Стихотворениям поэта было посвящено занятие студии, которое состоялось в Доме писателя.
Юрий Воронов (1929–1993) родился в семье профсоюзного работника. На его долю выпали страшные дни и ночи блокады. Шестиклассник Юра, как и многие другие ленинградские дети, разбирал завалы, сбрасывал с крыш «зажигалки»… 25 ноября 1941 года в его квартиру, где в это время находились мама, бабушка, брат и сестра, попала бомба.
В блокадных днях
Мы так и не узнали:
Меж юностью и детством
Где черта?
Нам в сором третьем
Выдали медали
И только в сорок пятом –
Паспорта…
Он стремился по горячим следам запечатлеть приметы страшного и героического времени. Первые стихи о блокаде начал писать в 1942 году. Юный поэт, по сути, стал одним из летописцев тех дней. Блокадной теме он остался верен на всю жизнь. Первая его книга стихотворений так и называется – «Блокада» (1968).
В 1952 году Юрий Воронов – выпускник отделения журналистики филфака ЛГУ им. А.А. Жданова. В 1954–1959 гг. он заведовал отделом студенческой молодёжи в ленинградской газете «Смена», одновременно являясь секретарём Ленинградского обкома комсомола; в 1959–1965 гг. был главным редактором «Комсомольской правды»; затем заведовал корпунктом в ГДР. В 80-е гг. прошлого века Воронов возглавлял журнал «Знамя» и, наконец, в 1988–1990 гг. – «Литературную газету». Он был награждён орденами Ленина, Трудового Красного Знамени, орденом Знамени Труда (ГДР), медалями «За оборону Ленинграда» и другими знаками отличия.

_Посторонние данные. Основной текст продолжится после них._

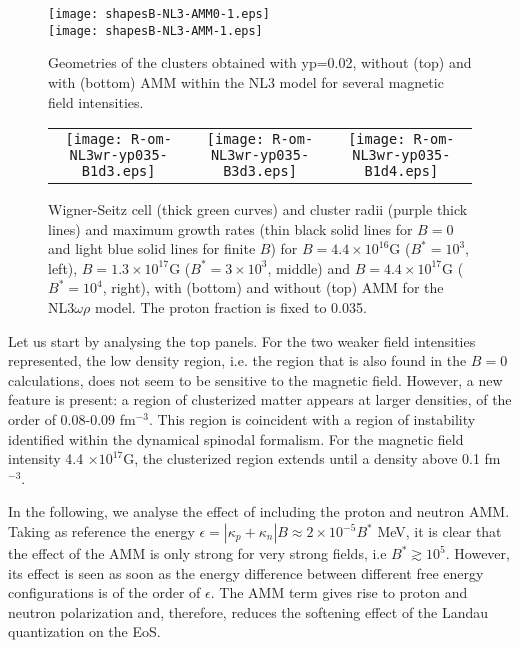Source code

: \documentclass[epj]{svjour}
\begin{document}
\begin{figure}[htp]
  \texttt{[image: shapesB-NL3-AMM0-1.eps]} \\
  \texttt{[image: shapesB-NL3-AMM-1.eps]} \\
  \caption{Geometries of the clusters obtained with  yp=0.02, without
    (top) and with (bottom)
    AMM within the NL3 model for
    several magnetic field intensities.} 
\label{shapesNL3}
\end{figure}


\begin{figure*}[htp]
  \begin{tabular}{ccc}
    \texttt{[image: R-om-NL3wr-yp035-B1d3.eps]} &                                                                       
   \texttt{[image: R-om-NL3wr-yp035-B3d3.eps]} &
  \texttt{[image: R-om-NL3wr-yp035-B1d4.eps]} \\ 
  \end{tabular}
\caption{Wigner-Seitz cell (thick green curves) and cluster radii
  (purple thick lines) and maximum growth rates (thin black solid lines for $B=0$ and light blue solid lines for finite $B$) for  $B=4.4\times 10^{16}$G ($B^*= 10^{3}$, left),
  $B=1.3\times 10^{17}$G    ($B^*=3\times 10^{3}$, middle) and
   $B=4.4\times 10^{17}$G ($B^*= 10^{4}$, right), with (bottom) and without (top) AMM for the
  NL3$\omega\rho$ model. The proton fraction is fixed to 0.035.}
\label{nl3wr}
\end{figure*}




 Let us start by analysing the top panels. For the two weaker field intensities
represented, the low density region, i.e. the region that is also found in the $B=0$ calculations, does not seem to be sensitive to
the magnetic field. However, a new feature is present: a region of clusterized matter appears 
at larger densities, of the order of  0.08-0.09
fm$^{-3}$.
 This region is coincident with a region of instability identified
within the dynamical spinodal formalism.
For the magnetic  field intensity 4.4
$\times 10^{17}$G, the clusterized region extends until a density
above 0.1 fm$^{-3}$. 

In the following, we analyse the effect of including the proton and
  neutron AMM.  Taking as reference the energy
  $\epsilon=|\kappa_p+\kappa_n|B \approx 2\times 10^{-5}B^*$ MeV,
it is clear that the effect of the AMM is only strong for very strong
fields, i.e $B^*\gtrsim 10^5$. However, its
effect is seen as soon as the energy difference between different free
energy configurations is of the order of $\epsilon$.  The AMM term
gives rise to proton and neutron polarization and, therefore, 
reduces the softening  effect of the Landau
quantization on the EoS. 
  
\end{document}
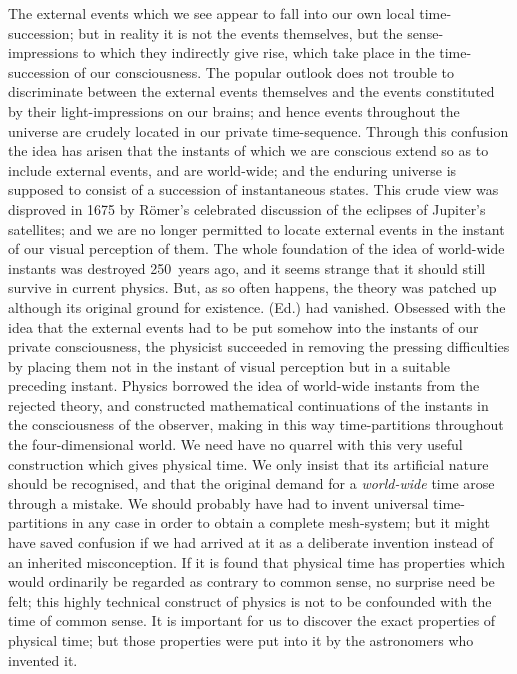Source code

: \documentclass[12pt]{book}
\begin{document}
The external events which we see appear to fall into our own local
time\hyp{}succession; but in reality it is not the events themselves, but the
sense\hyp{}impressions to which they indirectly give rise, which take place in the
time\hyp{}succession of our consciousness. The popular outlook does not trouble to
discriminate between the external events themselves and the events constituted
by their light\hyp{}impressions on our brains; and hence events throughout the
universe are crudely located in our private time\hyp{}sequence. Through this confusion
the idea has arisen that the instants of which we are conscious extend
so as to include external events, and are world-wide; and the enduring universe
is supposed to consist of a succession of instantaneous states. This crude view
was disproved in 1675 by Römer's celebrated discussion of the eclipses of
Jupiter's satellites; and we are no longer permitted to locate external events
in the instant of our visual perception of them. The whole foundation of the
idea of world-wide instants was destroyed 250~years ago, and it seems strange
that it should still survive in current physics. But, as so often happens, the
theory was patched up although its original \footnotemark\footnotetext
   {ground for existence. (Ed.)}
had vanished.
Obsessed with the idea that the external events had to be put somehow into the
instants of our private consciousness, the physicist succeeded in removing
the pressing difficulties by placing them not in the instant of visual perception
but in a suitable preceding instant. Physics borrowed the idea of world-wide
instants from the rejected theory, and constructed mathematical continuations
of the instants in the consciousness of the observer, making in this way time\hyp{}partitions
throughout the four\hyp{}dimensional world. We need have no quarrel
with this very useful construction which gives physical time. We only insist
that its artificial nature should be recognised, and that the original demand
for a \emph{world-wide} time arose through a mistake. We should probably have
had to invent universal time\hyp{}partitions in any case in order to obtain a complete
mesh\hyp{}system; but it might have saved confusion if we had arrived at it
as a deliberate invention instead of an inherited misconception. If it is found
that physical time has properties which would ordinarily be regarded as contrary
to common sense, no surprise need be felt; this highly technical construct
of physics is not to be confounded with the time of common sense. It is important
for us to discover the exact properties of physical time; but those
properties were put into it by the astronomers who invented it.
\end{document}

А главной темой лирики Воронова оставалась память о подвиге Ленинграда, о блокадных днях. Видимо, с ранних лет душа его, обожжённая огнём и порохом военного лихолетья, непроходящей болью от утрат родных и близких, требовала вновь и вновь погружаться в воспоминания, осмысливая пережитое. И, конечно, донести до потомков, до детей и внуков трагические подробности истории города, чтобы они прониклись величием и отвагой ленинградцев, оценили высоту их духа:
Я к ним подойду. Одеялом укрою.
О чём-то скажу, но они не услышат.
Спрошу – не ответят.
А в комнате – трое.
Нас в комнате трое, но двое не дышат.
Я знаю: не встанут.
Я всё понимаю.
Зачем же я хлеб на три части ломаю?
(«Трое»)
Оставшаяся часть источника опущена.